On Aug 2, 2005, at 9:05 AM, Derick Rethans wrote:
Problems:
1. There is no way to document the 'virtual' properties with any of
the existing
documentation tools (such as phpdoc and doxygen)
This sounds like a tool problem, not a language problem.
2. There is no way how the magic methods know if a specific 'virtual'
property
exists or not as those properties are not declared usually - unless
you
define an array with property names as a class constant (which is
not
allowed either).
Sometimes you just want to know if a single property exists and
sometimes you want to know all the properties. There are cases where
generating the full list of properties may be overly expensive (ORM
with inheritance).
__has_property($name)
__get_property_list()
Note that some properties may be read only and some might be write
only, so perhaps incorporating intended use into the API:
__has_readable_property($name)
__has_writable_property($name)
__get_readable_properties()
__get_writable_properties();
3. There is no way for the magic methods to return a meaningfull error
when a
property doesn't "exist". Of course it is possible to throw an
error with
"trigger_error" or "throw" in case a property doesn't "exist" in a
specific
class, but the file and line numbers would not match the actually
get/set
action. debug_backtrace() can be used to retrieve the correct file
and line,
but as you have to do this for every class where you want to use
setters and
getters *and* you have to implement your own error message rendering
function this is not really a suitable option either.

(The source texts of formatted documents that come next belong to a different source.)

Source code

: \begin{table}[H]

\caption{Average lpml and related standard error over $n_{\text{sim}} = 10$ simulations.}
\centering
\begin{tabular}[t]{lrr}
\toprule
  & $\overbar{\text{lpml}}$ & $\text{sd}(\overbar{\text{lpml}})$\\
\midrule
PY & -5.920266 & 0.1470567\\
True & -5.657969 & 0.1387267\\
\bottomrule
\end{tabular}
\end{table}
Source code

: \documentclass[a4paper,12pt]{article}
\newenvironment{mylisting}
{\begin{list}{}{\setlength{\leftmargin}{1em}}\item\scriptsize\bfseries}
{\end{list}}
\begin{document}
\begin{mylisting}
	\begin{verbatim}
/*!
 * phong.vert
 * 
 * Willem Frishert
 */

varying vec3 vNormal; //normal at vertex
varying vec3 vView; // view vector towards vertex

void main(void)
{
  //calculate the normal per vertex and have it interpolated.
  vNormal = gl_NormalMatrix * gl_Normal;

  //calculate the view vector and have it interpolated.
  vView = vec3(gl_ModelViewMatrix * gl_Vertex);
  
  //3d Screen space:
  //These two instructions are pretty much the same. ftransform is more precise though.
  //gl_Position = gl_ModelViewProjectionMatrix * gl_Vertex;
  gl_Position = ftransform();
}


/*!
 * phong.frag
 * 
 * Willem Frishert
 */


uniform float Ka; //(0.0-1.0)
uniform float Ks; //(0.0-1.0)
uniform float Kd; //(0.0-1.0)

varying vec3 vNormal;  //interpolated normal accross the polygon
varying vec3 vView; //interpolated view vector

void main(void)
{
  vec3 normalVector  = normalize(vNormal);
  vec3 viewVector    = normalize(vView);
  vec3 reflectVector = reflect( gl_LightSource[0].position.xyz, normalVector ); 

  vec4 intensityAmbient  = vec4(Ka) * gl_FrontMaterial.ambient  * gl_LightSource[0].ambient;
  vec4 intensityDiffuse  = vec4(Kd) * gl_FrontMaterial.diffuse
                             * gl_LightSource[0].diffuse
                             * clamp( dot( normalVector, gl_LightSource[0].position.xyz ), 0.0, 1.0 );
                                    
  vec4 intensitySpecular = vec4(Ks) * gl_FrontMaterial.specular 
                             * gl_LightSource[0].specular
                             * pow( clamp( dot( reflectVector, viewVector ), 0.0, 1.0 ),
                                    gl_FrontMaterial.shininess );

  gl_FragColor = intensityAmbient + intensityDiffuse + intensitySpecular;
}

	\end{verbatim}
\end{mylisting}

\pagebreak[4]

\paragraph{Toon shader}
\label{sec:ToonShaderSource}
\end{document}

I would rather see exceptions used instead of changing the established
method signature of __get and __set. What about defining a standard
PropertyNotFound exception?
While on the topic, a little wishlisting. i would like to see an
accessor method search path, much like Objective C's KeyValueCoding:
http://developer.apple.com/documentation/Cocoa/Conceptual/
KeyValueCoding/index.html
so, this defines a read only virtual property:
class Square {
function __get_area() {
return $this->width*$this->length;
}
}
echo $sq->area;
in this case, PHP would look for a __get_XXX method before calling the
__get as a last resort fallback. I'm not attached to this particular
syntax, but I think the KVC concept with an accessor method naming
convention has proven worthwhile in Objective C. KVC also has some
interesting advanced features such as indexed properties, paths, change
notification, and constraint enforcement. KVC is worth emulating.